Kacheong Poon wrote:
Darren Reed wrote:
...
So how does this relate to what we should do with Solaris?
*IF* you wanted to steer away from making something
Solaris specific, I'd argue that one approach would be
to adapt programs such as web browsers to send out a
request for the http proxy on the loopback interface and
for Solaris to provide a daemon that listens for and answers
those queries with information provided to it via some
"other means".
So this requires changing the apps, right? The obvious
problem is that we cannot change every apps. I suspect
that it may not even be possible to change the bundled
Firefox as this will cause the Sun code base to diverge
from the core one.
Well what value will whatever you do to discover
network proxies automatically have if I still need
to change $http_proxy myself, every time I connect
to a new network? I want network automagic to work all
the time, not just some of the time or when it feels
like it. The task at hand for Sun then is to feed
back our changes to the open source community
so that they become part of the original distributions
and thus descreases our overhead of maintainance.
What value is it to have Firefox work but Mozilla not?
or wget not? or ftp not? or...with the program yet?
We need an architecture designed to make this work so
that it can be applied to all applications that can
function today using proxies.
That "other means" could be broadcasting on the network
itself, to find the answer, or reading data from a config
file or using the GNOME interface.
Another approach might be to just have applications use
UPnP directly to the LAN, without having a middleware
daemon run on Solaris.
So some pros and cons with this approach:
pro - it implements an "industry standard" protocol;
con - it's not a simple solution;
I guess it is a solution for a bigger problem.
Yes.
pro - the work undertaken by Sun could be contributed
back to the open source community;
con - it requires changes to all programs that currently
use proxies;
This is the key problem. Even if we contribute back to
the community, a lot of apps still may not be changed to
use it.
If we can come up with a good idea and a good architecture
that we can provide back to the community as an independant
project then hopefully others will adopt it and make it grow.

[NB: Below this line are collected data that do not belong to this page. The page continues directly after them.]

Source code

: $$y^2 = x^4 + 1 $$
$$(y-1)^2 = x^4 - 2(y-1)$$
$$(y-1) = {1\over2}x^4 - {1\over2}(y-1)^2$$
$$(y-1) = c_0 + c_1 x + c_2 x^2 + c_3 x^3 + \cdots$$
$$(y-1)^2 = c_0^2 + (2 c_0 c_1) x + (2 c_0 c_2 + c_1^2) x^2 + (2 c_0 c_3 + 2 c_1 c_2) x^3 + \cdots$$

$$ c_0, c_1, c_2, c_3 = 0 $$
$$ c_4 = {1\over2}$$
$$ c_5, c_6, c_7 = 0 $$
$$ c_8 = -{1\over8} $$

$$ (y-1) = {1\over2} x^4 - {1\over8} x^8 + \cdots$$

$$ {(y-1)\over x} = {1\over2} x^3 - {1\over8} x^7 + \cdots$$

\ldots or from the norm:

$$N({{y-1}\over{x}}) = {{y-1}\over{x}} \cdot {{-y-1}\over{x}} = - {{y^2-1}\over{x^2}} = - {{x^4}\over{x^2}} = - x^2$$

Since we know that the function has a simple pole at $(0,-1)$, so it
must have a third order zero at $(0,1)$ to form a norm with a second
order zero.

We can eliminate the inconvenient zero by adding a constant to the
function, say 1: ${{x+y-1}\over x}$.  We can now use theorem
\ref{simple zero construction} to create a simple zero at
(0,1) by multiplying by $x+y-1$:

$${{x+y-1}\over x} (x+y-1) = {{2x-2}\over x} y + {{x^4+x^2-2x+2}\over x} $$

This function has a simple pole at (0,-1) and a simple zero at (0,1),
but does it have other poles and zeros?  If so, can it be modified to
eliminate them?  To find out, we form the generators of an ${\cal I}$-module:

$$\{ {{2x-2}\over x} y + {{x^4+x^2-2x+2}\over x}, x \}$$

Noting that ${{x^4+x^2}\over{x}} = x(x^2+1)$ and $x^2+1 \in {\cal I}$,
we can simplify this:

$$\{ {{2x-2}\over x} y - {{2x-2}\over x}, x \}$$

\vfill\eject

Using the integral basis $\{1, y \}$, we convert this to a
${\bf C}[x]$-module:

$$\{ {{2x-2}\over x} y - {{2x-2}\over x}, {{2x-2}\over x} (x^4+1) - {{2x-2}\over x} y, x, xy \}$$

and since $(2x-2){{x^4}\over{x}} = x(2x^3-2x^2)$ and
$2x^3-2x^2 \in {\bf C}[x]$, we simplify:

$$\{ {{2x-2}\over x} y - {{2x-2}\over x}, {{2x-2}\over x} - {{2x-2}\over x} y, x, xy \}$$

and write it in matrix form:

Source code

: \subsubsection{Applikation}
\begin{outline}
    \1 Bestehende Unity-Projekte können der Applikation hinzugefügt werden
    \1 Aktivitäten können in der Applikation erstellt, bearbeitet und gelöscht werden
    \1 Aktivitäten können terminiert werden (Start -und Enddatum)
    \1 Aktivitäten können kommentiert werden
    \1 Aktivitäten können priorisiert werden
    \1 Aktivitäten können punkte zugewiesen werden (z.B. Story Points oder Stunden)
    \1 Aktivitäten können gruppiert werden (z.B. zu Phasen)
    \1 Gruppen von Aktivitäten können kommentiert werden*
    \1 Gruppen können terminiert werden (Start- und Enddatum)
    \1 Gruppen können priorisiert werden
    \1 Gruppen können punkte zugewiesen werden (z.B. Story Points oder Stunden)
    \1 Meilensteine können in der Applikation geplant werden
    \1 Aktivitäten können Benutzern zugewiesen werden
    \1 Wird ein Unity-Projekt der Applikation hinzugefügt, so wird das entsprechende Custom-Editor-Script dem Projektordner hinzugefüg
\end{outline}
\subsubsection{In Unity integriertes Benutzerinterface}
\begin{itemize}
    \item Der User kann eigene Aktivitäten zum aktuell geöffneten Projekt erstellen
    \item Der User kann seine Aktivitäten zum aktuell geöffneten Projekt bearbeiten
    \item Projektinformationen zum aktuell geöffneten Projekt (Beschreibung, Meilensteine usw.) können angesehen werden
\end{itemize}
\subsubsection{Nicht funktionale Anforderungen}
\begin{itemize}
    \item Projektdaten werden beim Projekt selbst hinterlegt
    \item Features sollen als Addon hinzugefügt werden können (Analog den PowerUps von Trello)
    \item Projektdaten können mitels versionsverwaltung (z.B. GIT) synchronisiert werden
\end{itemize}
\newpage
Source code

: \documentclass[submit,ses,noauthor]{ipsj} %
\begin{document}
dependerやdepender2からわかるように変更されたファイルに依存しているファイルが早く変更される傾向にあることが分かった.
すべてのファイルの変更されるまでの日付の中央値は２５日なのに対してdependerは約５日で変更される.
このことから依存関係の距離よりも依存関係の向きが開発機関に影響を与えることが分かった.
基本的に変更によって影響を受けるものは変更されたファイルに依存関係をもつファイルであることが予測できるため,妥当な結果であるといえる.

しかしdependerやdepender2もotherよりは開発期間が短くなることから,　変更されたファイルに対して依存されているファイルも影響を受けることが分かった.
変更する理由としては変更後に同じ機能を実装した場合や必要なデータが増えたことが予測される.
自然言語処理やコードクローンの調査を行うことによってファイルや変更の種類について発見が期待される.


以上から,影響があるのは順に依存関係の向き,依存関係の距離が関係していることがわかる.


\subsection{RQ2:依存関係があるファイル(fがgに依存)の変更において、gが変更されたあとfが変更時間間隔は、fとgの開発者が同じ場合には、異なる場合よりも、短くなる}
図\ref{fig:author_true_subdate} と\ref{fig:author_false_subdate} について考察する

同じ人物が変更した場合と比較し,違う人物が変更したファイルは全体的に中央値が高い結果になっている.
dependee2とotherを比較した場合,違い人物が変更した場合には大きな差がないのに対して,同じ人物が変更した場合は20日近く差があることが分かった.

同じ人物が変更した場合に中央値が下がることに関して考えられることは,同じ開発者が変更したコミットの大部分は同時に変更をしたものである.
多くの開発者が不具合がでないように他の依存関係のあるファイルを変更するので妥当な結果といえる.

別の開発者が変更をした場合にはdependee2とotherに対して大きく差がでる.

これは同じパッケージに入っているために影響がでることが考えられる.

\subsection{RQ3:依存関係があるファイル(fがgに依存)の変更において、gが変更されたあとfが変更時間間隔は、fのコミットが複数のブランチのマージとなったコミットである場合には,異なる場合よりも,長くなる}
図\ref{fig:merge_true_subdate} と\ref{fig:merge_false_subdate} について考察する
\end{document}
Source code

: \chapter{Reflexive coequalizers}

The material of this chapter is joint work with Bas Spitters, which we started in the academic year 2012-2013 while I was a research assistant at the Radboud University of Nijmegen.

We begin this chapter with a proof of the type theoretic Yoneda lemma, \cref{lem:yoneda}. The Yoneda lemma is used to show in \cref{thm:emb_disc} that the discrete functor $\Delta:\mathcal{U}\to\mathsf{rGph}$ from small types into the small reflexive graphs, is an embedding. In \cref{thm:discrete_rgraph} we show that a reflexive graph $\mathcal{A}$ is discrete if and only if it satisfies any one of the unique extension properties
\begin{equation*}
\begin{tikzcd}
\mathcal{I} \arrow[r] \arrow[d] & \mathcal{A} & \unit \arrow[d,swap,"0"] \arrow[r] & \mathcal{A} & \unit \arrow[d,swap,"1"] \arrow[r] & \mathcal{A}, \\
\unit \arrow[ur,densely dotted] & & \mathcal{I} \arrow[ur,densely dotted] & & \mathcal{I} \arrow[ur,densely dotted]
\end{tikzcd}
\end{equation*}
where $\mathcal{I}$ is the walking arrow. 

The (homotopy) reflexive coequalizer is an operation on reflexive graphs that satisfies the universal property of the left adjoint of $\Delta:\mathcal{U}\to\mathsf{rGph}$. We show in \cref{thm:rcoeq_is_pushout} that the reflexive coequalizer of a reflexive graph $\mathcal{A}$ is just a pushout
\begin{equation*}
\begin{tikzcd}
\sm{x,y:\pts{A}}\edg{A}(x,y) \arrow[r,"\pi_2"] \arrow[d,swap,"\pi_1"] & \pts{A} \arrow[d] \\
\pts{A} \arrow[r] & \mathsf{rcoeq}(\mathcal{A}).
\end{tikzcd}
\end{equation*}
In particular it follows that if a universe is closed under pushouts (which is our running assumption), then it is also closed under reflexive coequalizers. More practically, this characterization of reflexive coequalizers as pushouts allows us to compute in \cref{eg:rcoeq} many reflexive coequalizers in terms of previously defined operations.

This would mean spinning this part of NWAM out as something
featured seperately on sourceforge.net, even if only as a leaf
of this part of the project. I'm mentioning sourceforge.net
here because we currently appear to have no capacity to do
what's required here within opensolaris.
pro - if a daemon is developed, we increase our position
as a worthwhile platform in the network appliance
space;
...and so on...
Note that we are also looking at other similar types
of technologies, like Bonjour.
That's good to know.
FWIW, Sun's name is already associated with UPnP (but I don't
know who is responsible for that.) In addition, we need to
consider what IP problems we are likely to run into (cross
licensing deals with Microsoft vs what with Apple) given that
Bonjour is Apple's.
In addition, we could think about adding vendor specific
type codes to DHCP for proxies (I'm surprised that there
is nothing in DHCP for this - that I can find- yet) that
are retrieved at bootup and fed into the GNOME thing or
your login shell as $http_proxy, etc.
So this suggestion is about having a "default" environment
variable set for all processes after bootup. But how about
changing it after bootup? How about apps which do not
use this method to obtain proxy info?
Using $http_proxy is what I'd consider a defacto-standard.
If an application doesn't at least use that then I'd consider
it a pretty fundamental bug.
But if you want a run-time method then it needs to work
independant of GNOME, hence the idea of having a daemon
and client libraries to talk to that daemon.